CAIRO — Vice President Mike Pence and the Egyptian leader Abdel Fattah el-Sisi pledged a united front against terrorism in the Middle East as Mr. Pence, the highest-level American official to visit the United States ally in nearly a decade, began a trip through the region after leaving behind a government shutdown in Washington.
The meetings focused on security cooperation and economic ties between the two countries as well as efforts to fight the Islamic State. The vice president called it a “very productive” meeting and said he pressed Mr. Sisi to cut diplomatic ties with North Korea, urged him to respect religious diversity, and said the United States was committed to Israeli-Palestinian peace efforts.
Mr. Pence and Mr. Sisi met for two and a half hours at the presidential palace in Cairo. Mr. Pence pointed to President Trump’s efforts to forge stronger ties with Mr. Sisi in his first year in office, “after a time when our countries seemed to be drifting apart.”

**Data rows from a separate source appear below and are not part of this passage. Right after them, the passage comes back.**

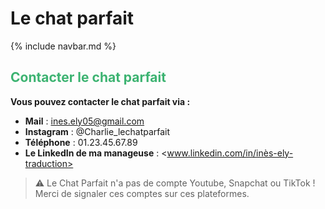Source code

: # Le chat parfait

{% include navbar.md %}

<h2>
  <span style="color:MediumSeaGreen">
    <bold>Contacter le chat parfait</bold>
  </span>
</h2>

**Vous pouvez contacter le chat parfait via :**
- **Mail** : <ines.ely05@gmail.com>
- **Instagram** : @Charlie_lechatparfait
- **Téléphone** : 01.23.45.67.89
- **Le LinkedIn de ma manageuse** : <www.linkedin.com/in/inès-ely-traduction>

> ⚠️ Le Chat Parfait n'a pas de compte Youtube, Snapchat ou TikTok ! Merci de signaler ces comptes sur ces plateformes.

Mr. Pence arrived in Cairo hours after Congress failed to reach agreement on a plan to avert a partial shutdown of the federal government. Mr. Pence went ahead with his four-day trip to the Middle East despite the political turmoil at home, citing national security and diplomatic reasons.
The vice president’s visit to the region comes more than a month after President Trump announced his decision to recognize Jerusalem as Israel’s capital, a step that has enraged Palestinians and heightened tensions in the region.
Mr. Pence said he assured Mr. Sisi that the United States was “absolutely committed to preserving the status quo with regard to holy sites in Jerusalem, that we have come to no final resolution about boundaries or other issues that will be negotiated.”